After the Loban family was victimized in a housing scam, the police officers in Fort Collins, Colorado, stepped up to help raise funds to help the family find a new place to live. (Image source: KCNC-TV screenshot)

After a Colorado family lost thousands of dollars in a housing scam, the local police stepped up to save the day and help the homeless family that was stuck in a jam.

What happened?

The Loban family is now homeless after they thought they'd found just the right home for their upcoming move in Fort Collins, KCNC-TV reported.

It was the perfect house at the right price — at least according to the online listing. Bennie and Desiree Loban signed a lease and sent a payment to the alleged landlord on MoneyGram.

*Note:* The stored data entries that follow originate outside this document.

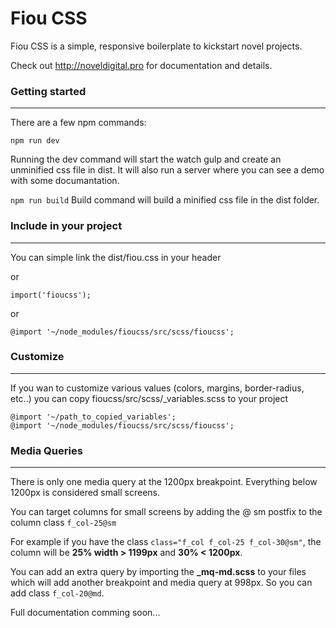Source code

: # Fiou CSS

Fiou CSS is a simple, responsive boilerplate to kickstart novel projects.

Check out <http://noveldigital.pro> for documentation and details.

### Getting started
---

There are a few npm commands:

`npm run dev`

Running the dev command will start the watch gulp
and create an unminified css file in dist.
It will also run a server where you can see a demo with some documantation.

`npm run build`
Build command will build a minified css file in the dist folder.

### Include in your project
---
You can simple link the dist/fiou.css in your header

or

`import('fioucss');`

or

`@import '~/node_modules/fioucss/src/scss/fioucss';`


### Customize
---
If you wan to customize various values (colors, margins, border-radius, etc..)
you can copy fioucss/src/scss/_variables.scss to your project
```
@import '~/path_to_copied_variables';
@import '~/node_modules/fioucss/src/scss/fioucss';
```
### Media Queries
---
There is only one media query at the 1200px breakpoint.
Everything below 1200px is considered small screens.

You can target columns for small screens by adding the @ sm postfix to the column class `f_col-25@sm`

For example if you have the class `class="f_col f_col-25 f_col-30@sm"`, the column will be **25% width > 1199px** and **30% < 1200px**.

You can add an extra query by importing the **_mq-md.scss** to your files which will add another breakpoint and media query at 998px.
So you can add class `f_col-20@md`.

Full documentation comming soon...
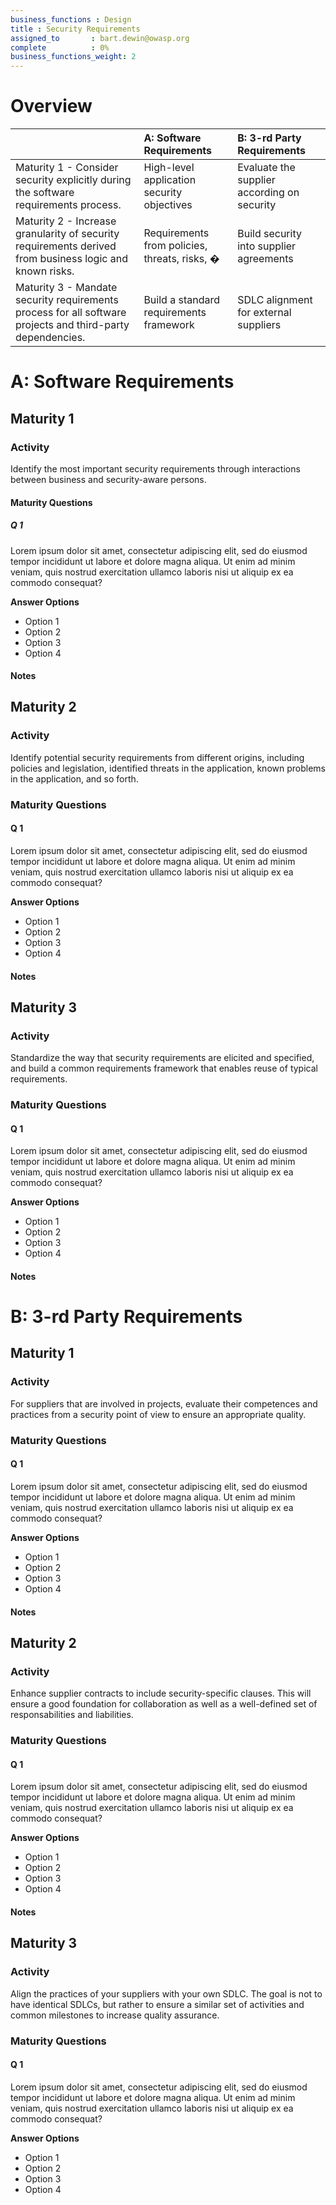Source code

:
 ```yaml
---
business_functions : Design
title : Security Requirements
assigned_to       : bart.dewin@owasp.org
complete          : 0%
business_functions_weight: 2
---
```



# Overview

| | A: Software Requirements | B: 3-rd Party Requirements |
|:---|:---|:---|
| Maturity 1 - Consider security explicitly during the software requirements process. | High-level application security objectives | Evaluate the supplier according on security|
| Maturity 2 - Increase granularity of security requirements derived from business logic and known risks. | Requirements from policies, threats, risks, � | Build security into supplier agreements |
| Maturity 3 - Mandate security requirements process for all software projects and third-party dependencies. | Build a standard requirements framework | SDLC alignment for external suppliers |


# A: Software Requirements

## Maturity 1
### Activity
Identify the most important security requirements through interactions between business and security-aware persons.

#### Maturity Questions
##### Q 1
Lorem ipsum dolor sit amet, consectetur adipiscing elit, sed do eiusmod tempor incididunt ut labore et dolore magna aliqua. Ut enim ad minim veniam, quis nostrud exercitation ullamco laboris nisi ut aliquip ex ea commodo consequat?

**Answer Options**
- Option 1
- Option 2
- Option 3
- Option 4

#### Notes


## Maturity 2
### Activity
Identify potential security requirements from different origins, including policies and legislation, identified threats in the application, known problems in the application, and so forth.

### Maturity Questions
#### Q 1
Lorem ipsum dolor sit amet, consectetur adipiscing elit, sed do eiusmod tempor incididunt ut labore et dolore magna aliqua. Ut enim ad minim veniam, quis nostrud exercitation ullamco laboris nisi ut aliquip ex ea commodo consequat?

**Answer Options**
- Option 1
- Option 2
- Option 3
- Option 4

#### Notes


## Maturity 3
### Activity
Standardize the way that security requirements are elicited and specified, and build a common requirements framework that enables reuse of typical requirements.

### Maturity Questions
#### Q 1
Lorem ipsum dolor sit amet, consectetur adipiscing elit, sed do eiusmod tempor incididunt ut labore et dolore magna aliqua. Ut enim ad minim veniam, quis nostrud exercitation ullamco laboris nisi ut aliquip ex ea commodo consequat?

**Answer Options**
- Option 1
- Option 2
- Option 3
- Option 4

#### Notes



# B: 3-rd Party Requirements

## Maturity 1
### Activity
For suppliers that are involved in projects, evaluate their competences and practices from a security point of view to ensure an appropriate quality.

### Maturity Questions
#### Q 1
Lorem ipsum dolor sit amet, consectetur adipiscing elit, sed do eiusmod tempor incididunt ut labore et dolore magna aliqua. Ut enim ad minim veniam, quis nostrud exercitation ullamco laboris nisi ut aliquip ex ea commodo consequat?

**Answer Options**
- Option 1
- Option 2
- Option 3
- Option 4

#### Notes



## Maturity 2
### Activity
Enhance supplier contracts to include security-specific clauses. This will ensure a good foundation for collaboration as well as a well-defined set of responsabilities and liabilities.

### Maturity Questions
#### Q 1
Lorem ipsum dolor sit amet, consectetur adipiscing elit, sed do eiusmod tempor incididunt ut labore et dolore magna aliqua. Ut enim ad minim veniam, quis nostrud exercitation ullamco laboris nisi ut aliquip ex ea commodo consequat?

**Answer Options**
- Option 1
- Option 2
- Option 3
- Option 4

#### Notes


## Maturity 3
### Activity
Align the practices of your suppliers with your own SDLC. The goal is not to have identical SDLCs, but rather to ensure a similar set of activities and common milestones to increase quality assurance.

### Maturity Questions
#### Q 1
Lorem ipsum dolor sit amet, consectetur adipiscing elit, sed do eiusmod tempor incididunt ut labore et dolore magna aliqua. Ut enim ad minim veniam, quis nostrud exercitation ullamco laboris nisi ut aliquip ex ea commodo consequat?

**Answer Options**
- Option 1
- Option 2
- Option 3
- Option 4
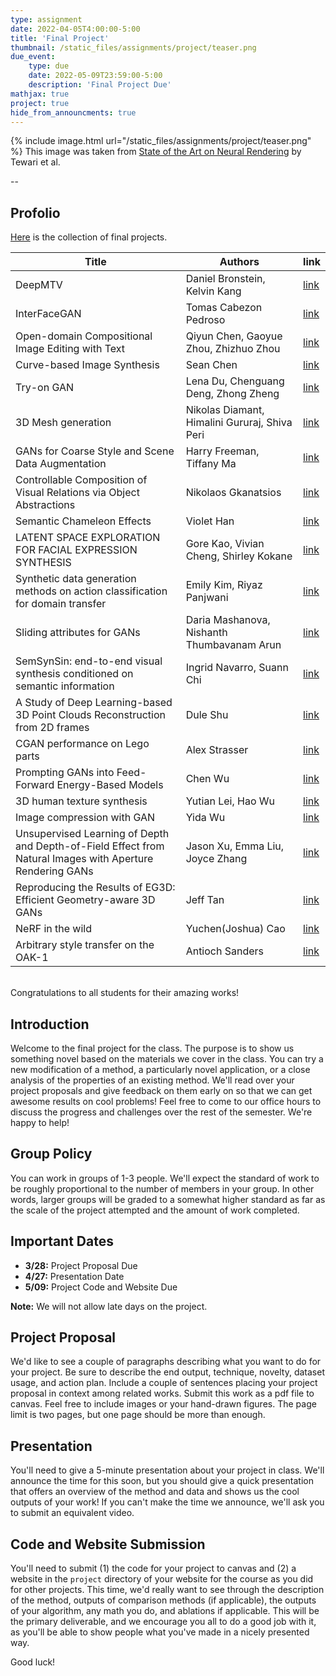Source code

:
 ```yaml
---
type: assignment
date: 2022-04-05T4:00:00-5:00
title: 'Final Project'
thumbnail: /static_files/assignments/project/teaser.png
due_event:
    type: due
    date: 2022-05-09T23:59:00-5:00
    description: 'Final Project Due'
mathjax: true
project: true
hide_from_announcments: true
---
```



{% include image.html url="/static_files/assignments/project/teaser.png" %}
This image was taken from [State of the Art on Neural Rendering](https://arxiv.org/abs/2004.03805) by Tewari et al.

--
## Profolio

[Here](http://www.andrew.cmu.edu/course/16-726/projects/) is the collection of final projects.


Title | Authors | link
---|---| ---
DeepMTV | Daniel Bronstein, Kelvin Kang | [link](https://www.andrew.cmu.edu/course/16-726-sp22/projects/kelvinka/proj/)
InterFaceGAN | Tomas Cabezon Pedroso | [link](https://www.andrew.cmu.edu/course/16-726-sp22/projects/tcabezon/project/)
Open-domain Compositional Image Editing with Text | Qiyun Chen, Gaoyue Zhou, Zhizhuo Zhou | [link](https://www.andrew.cmu.edu/course/16-726-sp22/projects/gaoyuez/project/)
Curve-based Image Synthesis |  Sean Chen | [link](https://www.andrew.cmu.edu/course/16-726-sp22/projects/yuhsuan2/project/)
Try-on GAN | Lena Du, Chenguang Deng, Zhong Zheng | [link](https://www.andrew.cmu.edu/course/16-726-sp22/projects/zhengzho/project/)
3D Mesh generation | Nikolas Diamant, Himalini Gururaj, Shiva Peri | [link](https://www.andrew.cmu.edu/course/16-726-sp22/projects/shivanap/project/)
GANs for Coarse Style and Scene Data Augmentation | Harry Freeman, Tiffany Ma | [link](https://www.andrew.cmu.edu/course/16-726-sp22/projects/hfreeman/project/)
Controllable Composition of Visual Relations via Object Abstractions | Nikolaos Gkanatsios | [link](https://www.andrew.cmu.edu/course/16-726-sp22/projects/ngkanats/project/)
Semantic Chameleon Effects |  Violet Han | [link](https://www.andrew.cmu.edu/course/16-726-sp22/projects/yinuoh/finalproj/)
LATENT SPACE EXPLORATION FOR FACIAL EXPRESSION SYNTHESIS | Gore Kao, Vivian Cheng, Shirley Kokane | [link](https://www.andrew.cmu.edu/course/16-726-sp22/projects/vccheng/project/)
Synthetic data generation methods on action classification for domain transfer | Emily Kim, Riyaz Panjwani | [link](https://www.andrew.cmu.edu/course/16-726-sp22/projects/rpanjwan/project/)
Sliding attributes for GANs | Daria Mashanova, Nishanth Thumbavanam Arun | [link](https://www.andrew.cmu.edu/course/16-726-sp22/projects/nthumbav/project/)
SemSynSin: end-to-end visual synthesis conditioned on semantic information | Ingrid Navarro, Suann Chi | [link](https://www.andrew.cmu.edu/course/16-726-sp22/projects/ingridn/project/)
A Study of Deep Learning-based 3D Point Clouds Reconstruction from 2D frames |  Dule Shu | [link](https://www.andrew.cmu.edu/course/16-726-sp22/projects/dules/project/)
CGAN performance on Lego parts | Alex Strasser | [link](https://www.andrew.cmu.edu/course/16-726-sp22/projects/astrasse/final/)
Prompting GANs into Feed-Forward Energy-Based Models | Chen Wu | [link](https://www.andrew.cmu.edu/course/16-726-sp22/projects/chenwu2/project/)
3D human texture synthesis | Yutian Lei, Hao Wu | [link](https://www.andrew.cmu.edu/course/16-726-sp22/projects/yutianle/project/)
Image compression with GAN | Yida Wu | [link](https://www.andrew.cmu.edu/course/16-726-sp22/projects/yidawu/project/)
Unsupervised Learning of Depth and Depth-of-Field Effect from Natural Images with Aperture Rendering GANs | Jason Xu, Emma Liu, Joyce Zhang | [link](https://www.andrew.cmu.edu/course/16-726-sp22/projects/emmaliu/project/)
Reproducing the Results of EG3D: Efficient Geometry-aware 3D GANs | Jeff Tan | [link](https://www.andrew.cmu.edu/course/16-726-sp22/projects/jefftan/project/)
NeRF in the wild | Yuchen(Joshua) Cao | [link](https://www.andrew.cmu.edu/course/16-726-sp22/projects/yuchenca/final/)
Arbitrary style transfer on the OAK-1 | Antioch Sanders | [link](https://www.andrew.cmu.edu/course/16-726-sp22/projects/asanders/project/)

<br/>
Congratulations to all students for their amazing works! 
<br/>

## Introduction

Welcome to the final project for the class. The purpose is to show us something novel based on the materials we cover in the class. You can try a new modification of a method, a particularly novel application, or a close analysis of the properties of an existing method. We'll read over your project proposals and give feedback on them early on so that we can get awesome results on cool problems! Feel free to come to our office hours to discuss the progress and challenges over the rest of the semester. We're happy to help!

## Group Policy
You can work in groups of 1-3 people. We'll expect the standard of work to be roughly proportional to the number of members in your group. In other words, larger groups will be graded to a somewhat higher standard as far as the scale of the project attempted and the amount of work completed.

## Important Dates
* __3/28:__ Project Proposal Due 
* __4/27:__ Presentation Date 
* __5/09:__ Project Code and Website Due 

__Note:__ We will not allow late days on the project.


## Project Proposal
We'd like to see a couple of paragraphs describing what you want to do for your project. Be sure to describe the end output, technique, novelty, dataset usage, and action plan. Include a couple of sentences placing your project proposal in context among related works. Submit this work as a pdf file to canvas. Feel free to include images or your hand-drawn figures. The page limit is two pages, but one page should be more than enough. 

## Presentation
You'll need to give a 5-minute presentation about your project in class. We'll announce the time for this soon, but you should give a quick presentation that offers an overview of the method and data and shows us the cool outputs of your work! If you can't make the time we announce, we'll ask you to submit an equivalent video.

## Code and Website Submission

You'll need to submit (1) the code for your project to canvas and (2) a website in the `project` directory of your website for the course as you did for other projects. This time, we'd really want to see through the description of the method, outputs of comparison methods (if applicable), the outputs of your algorithm, any math you do, and ablations if applicable. This will be the primary deliverable, and we encourage you all to do a good job with it, as you'll be able to show people what you've made in a nicely presented way.

Good luck!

Shortly after receiving payment, the landlord told them the key to the house had been lost in the mail. However, he said they could access the house through the unlocked back door and were welcome to move in.

The day after the family took up residence in the house, the cops showed up. The owner of the home had called the authorities to report that someone was trespassing.

“The owners of the residence called in and said somebody’s else’s stuff was inside her house,” Fort Collins Police Officer Kelsey Skaar told KCNC.

After speaking with the Lobans and seeing the family's paperwork, which included a lease and proof of payment, the police determined that the family had been scammed. The online listing for the house was created by a scammer who knew the house was between renters at the time and was sitting vacant.

The Lobans reportedly sent more than $2,000 on rent, deposits, and fees to the scammer.

But the family had no choice and had to move out of the house. The cops did give them a voucher for a hotel that night, but the family was still homeless. Which was too much for the couple's young son, Dravus, who broke down in tears.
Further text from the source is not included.